ASSIGNMENT: Word for word, return each entry that follows, with every image removed.

DATA SHOWN:

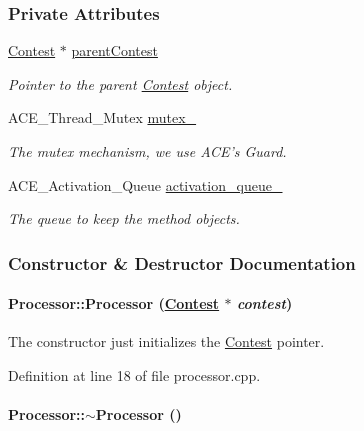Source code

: \subsubsection*{Private Attributes}
\begin{CompactItemize}
\item 
\hyperlink{classContest}{Contest} $\ast$ \hyperlink{classProcessor_Processoro0}{parent\-Contest}
\begin{CompactList}\small\item\em Pointer to the parent \hyperlink{classContest}{Contest} object.\item\end{CompactList}\item 
ACE\_\-Thread\_\-Mutex \hyperlink{classProcessor_Processoro1}{mutex\_\-}
\begin{CompactList}\small\item\em The mutex mechanism, we use ACE's Guard.\item\end{CompactList}\item 
ACE\_\-Activation\_\-Queue \hyperlink{classProcessor_Processoro2}{activation\_\-queue\_\-}
\begin{CompactList}\small\item\em The queue to keep the method objects.\item\end{CompactList}\end{CompactItemize}


\subsubsection{Constructor \& Destructor Documentation}
\hypertarget{classProcessor_Processora0}{
\paragraph[Processor]{\setlength{\rightskip}{0pt plus 5cm}Processor::Processor (\hyperlink{classContest}{Contest} $\ast$ {\em contest})}\hfill}
\label{classProcessor_Processora0}


The constructor just initializes the \hyperlink{classContest}{Contest} pointer. 

Definition at line 18 of file processor.cpp.\hypertarget{classProcessor_Processora1}{
\paragraph[$\sim$Processor]{\setlength{\rightskip}{0pt plus 5cm}Processor::$\sim$Processor ()}\hfill}
\label{classProcessor_Processora1}


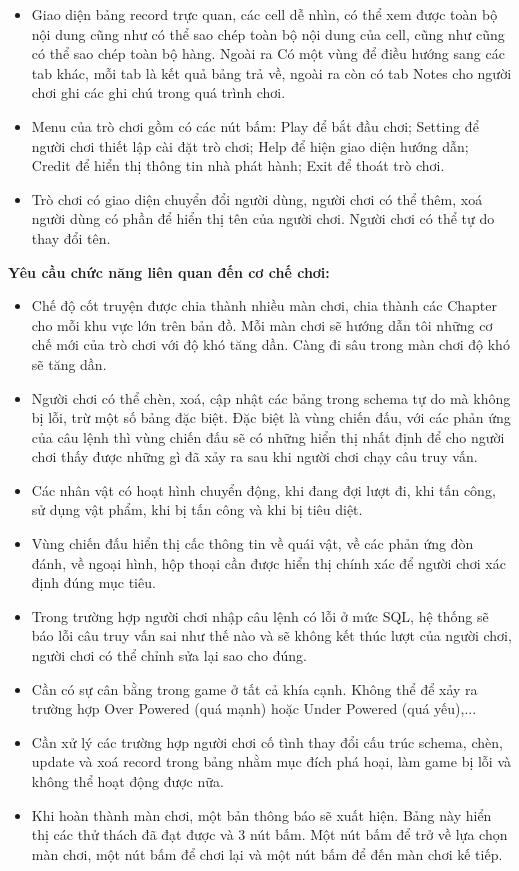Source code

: \begin{itemize}
	\item Giao diện bảng record trực quan, các cell dễ nhìn, có thể xem được toàn bộ nội dung cũng như có thể sao chép toàn bộ nội dung của cell, cũng như cũng có thể sao chép toàn bộ hàng. Ngoài ra Có một vùng để điều hướng sang các tab khác, mỗi tab là kết quả bảng trả về, ngoài ra còn có tab Notes cho người chơi ghi các ghi chú trong quá trình chơi.
	\item Menu của trò chơi gồm có các nút bấm: Play để bắt đầu chơi; Setting để người chơi thiết lập cài đặt trò chơi; Help để hiện giao diện hướng dẫn; Credit để hiển thị thông tin nhà phát hành; Exit để thoát trò chơi.
	\item Trò chơi có giao diện chuyển đổi người dùng, người chơi có thể thêm, xoá người dùng có phần để hiển thị tên của người chơi. Người chơi có thể tự do thay đổi tên.
\end{itemize}

\textbf{Yêu cầu chức năng liên quan đến cơ chế chơi:}
\begin{itemize}
	\item Chế độ cốt truyện được chia thành nhiều màn chơi, chia thành các Chapter cho mỗi khu vực lớn trên bản đồ. Mỗi màn chơi sẽ hướng dẫn tôi những cơ chế mới của trò chơi với độ khó tăng dần. Càng đi sâu trong màn chơi độ khó sẽ tăng dần. 
	\item Người chơi có thể chèn, xoá, cập nhật các bảng trong schema tự do mà không bị lỗi, trừ một số bảng đặc biệt. Đặc biệt là vùng chiến đấu, với các phản ứng của câu lệnh thì vùng chiến đấu sẽ có những hiển thị nhất định để cho người chơi thấy được những gì đã xảy ra sau khi người chơi chạy câu truy vấn.
	\item Các nhân vật có hoạt hình chuyển động, khi đang đợi lượt đi, khi tấn công, sử dụng vật phẩm, khi bị tấn công và khi bị tiêu diệt.
	\item Vùng chiến đấu hiển thị cấc thông tin về quái vật, về các phản ứng đòn đánh, về ngoại hình, hộp thoại cần được hiển thị chính xác để người chơi xác định đúng mục tiêu.
	\item Trong trường hợp người chơi nhập câu lệnh có lỗi ở mức SQL, hệ thống sẽ báo lỗi câu truy vấn sai như thế nào và sẽ không kết thúc lượt của người chơi, người chơi có thể chỉnh sửa lại sao cho đúng. 
	\item Cần có sự cân bằng trong game ở tất cả khía cạnh. Không thể để xảy ra trường hợp Over Powered (quá mạnh) hoặc Under Powered (quá yếu),...
	\item Cần xử lý các trường hợp người chơi cố tình thay đổi cấu trúc schema, chèn, update và xoá record trong bảng nhằm mục đích phá hoại, làm game bị lỗi và không thể hoạt động được nữa.
	\item Khi hoàn thành màn chơi, một bản thông báo sẽ xuất hiện. Bảng này hiển thị các thử thách đã đạt được và 3 nút bấm. Một nút bấm để trở về lựa chọn màn chơi, một nút bấm để chơi lại và một nút bấm để đến màn chơi kế tiếp.
	
\end{itemize}


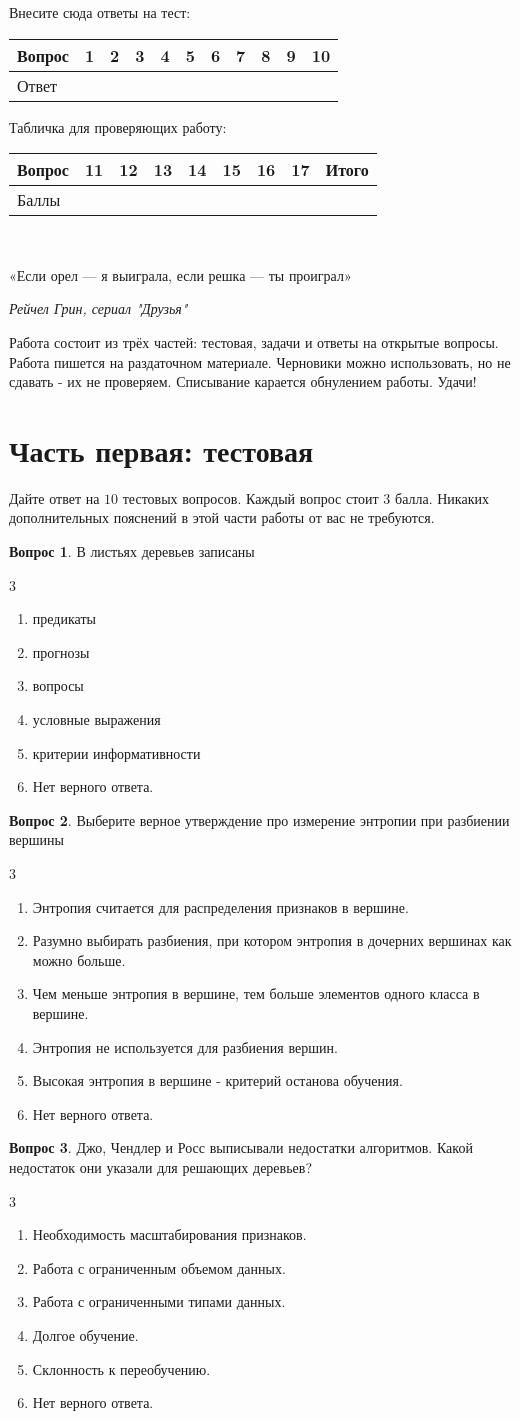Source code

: \documentclass[12pt]{article}
\def \putyourname{\fbox{
    \begin{minipage}{42em}
      Фамилия, имя, номер группы:\vspace*{3ex}\par
      \noindent\dotfill\vspace{2mm}
    \end{minipage}
  }
}
\def \checktable{

  \vspace{5pt}
  Табличка для проверяющих работу:

\vspace{5pt}

  \begin{tabular}{|m{2cm}|m{1cm}|m{1cm}|m{1cm}|m{1cm}|m{1cm}|m{1cm}|m{1cm}|m{2cm}|}
\toprule
    Вопрос & 11 &  12 & 13 & 14 & 15 & 16 & 17 & Итого \\
\midrule
    Баллы &  &  & & & & & &  \\
 \bottomrule
\end{tabular}
}
\def \testtable{

\vspace{5pt}
  Внесите сюда ответы на тест:

\vspace{5pt}

\begin{tabular}{|m{2cm}|m{0.6cm}|m{0.6cm}|m{0.6cm}|m{0.6cm}|m{0.6cm}|m{0.6cm}|m{0.6cm}|m{0.6cm}|m{0.6cm}|m{0.6cm}|}
\toprule
    Вопрос & 1 &  2 & 3 & 4 & 5 & 6 & 7 & 8 & 9 & 10 \\
\midrule
    Ответ &  &  & & & & & & & & \\
 \bottomrule
\end{tabular}
}
\newenvironment{answerlist}[1][3]{
\begin{multicols}{#1}

\begin{enumerate}[label=\fbox{\emph{\Alph*}},ref=\emph{\alph*}]
}
{
\item Нет верного ответа.
\end{enumerate}
\end{multicols}
}
\theoremstyle{definition}
\newtheorem{question}{Вопрос}
\begin{document}
\putyourname

\testtable

\checktable

\mbox{ }

\epigraph{«Если орел — я выиграла, если решка — ты проиграл»
}{\textit{Рейчел Грин, сериал "Друзья"}}

Работа состоит из трёх частей: тестовая, задачи и ответы на открытые вопросы. Работа пишется на раздаточном материале. Черновики можно использовать, но не сдавать - их не проверяем.
Списывание карается обнулением работы. Удачи!

\section*{Часть первая: тестовая} 

Дайте ответ на $10$ тестовых вопросов. Каждый вопрос стоит $3$ балла. Никаких дополнительных пояснений в этой части работы от вас не требуются.
\begin{question}
В листьях деревьев записаны
\begin{answerlist}
  \item предикаты
  \item прогнозы
  \item вопросы
  \item условные выражения
  \item критерии информативности
\end{answerlist}
\end{question}

\begin{question}
Выберите верное утверждение про измерение энтропии при разбиении вершины
\begin{answerlist}
  \item Энтропия считается для распределения признаков в вершине.
  \item Разумно выбирать разбиения, при котором энтропия в дочерних вершинах как можно больше.
  \item Чем меньше энтропия в вершине, тем больше элементов одного класса в вершине.
  \item Энтропия не используется для разбиения вершин.
  \item Высокая энтропия в вершине - критерий останова обучения.
\end{answerlist}
\end{question}

\begin{question}
Джо, Чендлер и Росс выписывали недостатки алгоритмов. Какой недостаток они указали для решающих деревьев?
\begin{answerlist}
  \item Необходимость масштабирования признаков.
  \item Работа с ограниченным объемом данных.
  \item Работа с ограниченными типами данных.
  \item Долгое обучение.
  \item Склонность к переобучению.
\end{answerlist}
\end{question}
\end{document}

ANSWER TO THIS EXERCISE:
Source code

: \subsubsection*{Private Attributes}
\begin{CompactItemize}
\item 
\hyperlink{classContest}{Contest} $\ast$ \hyperlink{classProcessor_Processoro0}{parent\-Contest}
\begin{CompactList}\small\item\em Pointer to the parent \hyperlink{classContest}{Contest} object.\item\end{CompactList}\item 
ACE\_\-Thread\_\-Mutex \hyperlink{classProcessor_Processoro1}{mutex\_\-}
\begin{CompactList}\small\item\em The mutex mechanism, we use ACE's Guard.\item\end{CompactList}\item 
ACE\_\-Activation\_\-Queue \hyperlink{classProcessor_Processoro2}{activation\_\-queue\_\-}
\begin{CompactList}\small\item\em The queue to keep the method objects.\item\end{CompactList}\end{CompactItemize}


\subsubsection{Constructor \& Destructor Documentation}
\hypertarget{classProcessor_Processora0}{
\paragraph[Processor]{\setlength{\rightskip}{0pt plus 5cm}Processor::Processor (\hyperlink{classContest}{Contest} $\ast$ {\em contest})}\hfill}
\label{classProcessor_Processora0}


The constructor just initializes the \hyperlink{classContest}{Contest} pointer. 

Definition at line 18 of file processor.cpp.\hypertarget{classProcessor_Processora1}{
\paragraph[$\sim$Processor]{\setlength{\rightskip}{0pt plus 5cm}Processor::$\sim$Processor ()}\hfill}
\label{classProcessor_Processora1}


Source code

: \begin{itemize}
	\item Giao diện bảng record trực quan, các cell dễ nhìn, có thể xem được toàn bộ nội dung cũng như có thể sao chép toàn bộ nội dung của cell, cũng như cũng có thể sao chép toàn bộ hàng. Ngoài ra Có một vùng để điều hướng sang các tab khác, mỗi tab là kết quả bảng trả về, ngoài ra còn có tab Notes cho người chơi ghi các ghi chú trong quá trình chơi.
	\item Menu của trò chơi gồm có các nút bấm: Play để bắt đầu chơi; Setting để người chơi thiết lập cài đặt trò chơi; Help để hiện giao diện hướng dẫn; Credit để hiển thị thông tin nhà phát hành; Exit để thoát trò chơi.
	\item Trò chơi có giao diện chuyển đổi người dùng, người chơi có thể thêm, xoá người dùng có phần để hiển thị tên của người chơi. Người chơi có thể tự do thay đổi tên.
\end{itemize}

\textbf{Yêu cầu chức năng liên quan đến cơ chế chơi:}
\begin{itemize}
	\item Chế độ cốt truyện được chia thành nhiều màn chơi, chia thành các Chapter cho mỗi khu vực lớn trên bản đồ. Mỗi màn chơi sẽ hướng dẫn tôi những cơ chế mới của trò chơi với độ khó tăng dần. Càng đi sâu trong màn chơi độ khó sẽ tăng dần. 
	\item Người chơi có thể chèn, xoá, cập nhật các bảng trong schema tự do mà không bị lỗi, trừ một số bảng đặc biệt. Đặc biệt là vùng chiến đấu, với các phản ứng của câu lệnh thì vùng chiến đấu sẽ có những hiển thị nhất định để cho người chơi thấy được những gì đã xảy ra sau khi người chơi chạy câu truy vấn.
	\item Các nhân vật có hoạt hình chuyển động, khi đang đợi lượt đi, khi tấn công, sử dụng vật phẩm, khi bị tấn công và khi bị tiêu diệt.
	\item Vùng chiến đấu hiển thị cấc thông tin về quái vật, về các phản ứng đòn đánh, về ngoại hình, hộp thoại cần được hiển thị chính xác để người chơi xác định đúng mục tiêu.
	\item Trong trường hợp người chơi nhập câu lệnh có lỗi ở mức SQL, hệ thống sẽ báo lỗi câu truy vấn sai như thế nào và sẽ không kết thúc lượt của người chơi, người chơi có thể chỉnh sửa lại sao cho đúng. 
	\item Cần có sự cân bằng trong game ở tất cả khía cạnh. Không thể để xảy ra trường hợp Over Powered (quá mạnh) hoặc Under Powered (quá yếu),...
	\item Cần xử lý các trường hợp người chơi cố tình thay đổi cấu trúc schema, chèn, update và xoá record trong bảng nhằm mục đích phá hoại, làm game bị lỗi và không thể hoạt động được nữa.
	\item Khi hoàn thành màn chơi, một bản thông báo sẽ xuất hiện. Bảng này hiển thị các thử thách đã đạt được và 3 nút bấm. Một nút bấm để trở về lựa chọn màn chơi, một nút bấm để chơi lại và một nút bấm để đến màn chơi kế tiếp.
	
\end{itemize}


Source code

: \documentclass[12pt]{article}
\def \putyourname{\fbox{
    \begin{minipage}{42em}
      Фамилия, имя, номер группы:\vspace*{3ex}\par
      \noindent\dotfill\vspace{2mm}
    \end{minipage}
  }
}
\def \checktable{

  \vspace{5pt}
  Табличка для проверяющих работу:

\vspace{5pt}

  \begin{tabular}{|m{2cm}|m{1cm}|m{1cm}|m{1cm}|m{1cm}|m{1cm}|m{1cm}|m{1cm}|m{2cm}|}
\toprule
    Вопрос & 11 &  12 & 13 & 14 & 15 & 16 & 17 & Итого \\
\midrule
    Баллы &  &  & & & & & &  \\
 \bottomrule
\end{tabular}
}
\def \testtable{

\vspace{5pt}
  Внесите сюда ответы на тест:

\vspace{5pt}

\begin{tabular}{|m{2cm}|m{0.6cm}|m{0.6cm}|m{0.6cm}|m{0.6cm}|m{0.6cm}|m{0.6cm}|m{0.6cm}|m{0.6cm}|m{0.6cm}|m{0.6cm}|}
\toprule
    Вопрос & 1 &  2 & 3 & 4 & 5 & 6 & 7 & 8 & 9 & 10 \\
\midrule
    Ответ &  &  & & & & & & & & \\
 \bottomrule
\end{tabular}
}
\newenvironment{answerlist}[1][3]{
\begin{multicols}{#1}

\begin{enumerate}[label=\fbox{\emph{\Alph*}},ref=\emph{\alph*}]
}
{
\item Нет верного ответа.
\end{enumerate}
\end{multicols}
}
\theoremstyle{definition}
\newtheorem{question}{Вопрос}
\begin{document}
\putyourname

\testtable

\checktable

\mbox{ }

\epigraph{«Если орел — я выиграла, если решка — ты проиграл»
}{\textit{Рейчел Грин, сериал "Друзья"}}

Работа состоит из трёх частей: тестовая, задачи и ответы на открытые вопросы. Работа пишется на раздаточном материале. Черновики можно использовать, но не сдавать - их не проверяем.
Списывание карается обнулением работы. Удачи!

\section*{Часть первая: тестовая} 

Дайте ответ на $10$ тестовых вопросов. Каждый вопрос стоит $3$ балла. Никаких дополнительных пояснений в этой части работы от вас не требуются.
\begin{question}
В листьях деревьев записаны
\begin{answerlist}
  \item предикаты
  \item прогнозы
  \item вопросы
  \item условные выражения
  \item критерии информативности
\end{answerlist}
\end{question}

\begin{question}
Выберите верное утверждение про измерение энтропии при разбиении вершины
\begin{answerlist}
  \item Энтропия считается для распределения признаков в вершине.
  \item Разумно выбирать разбиения, при котором энтропия в дочерних вершинах как можно больше.
  \item Чем меньше энтропия в вершине, тем больше элементов одного класса в вершине.
  \item Энтропия не используется для разбиения вершин.
  \item Высокая энтропия в вершине - критерий останова обучения.
\end{answerlist}
\end{question}

\begin{question}
Джо, Чендлер и Росс выписывали недостатки алгоритмов. Какой недостаток они указали для решающих деревьев?
\begin{answerlist}
  \item Необходимость масштабирования признаков.
  \item Работа с ограниченным объемом данных.
  \item Работа с ограниченными типами данных.
  \item Долгое обучение.
  \item Склонность к переобучению.
\end{answerlist}
\end{question}
\end{document}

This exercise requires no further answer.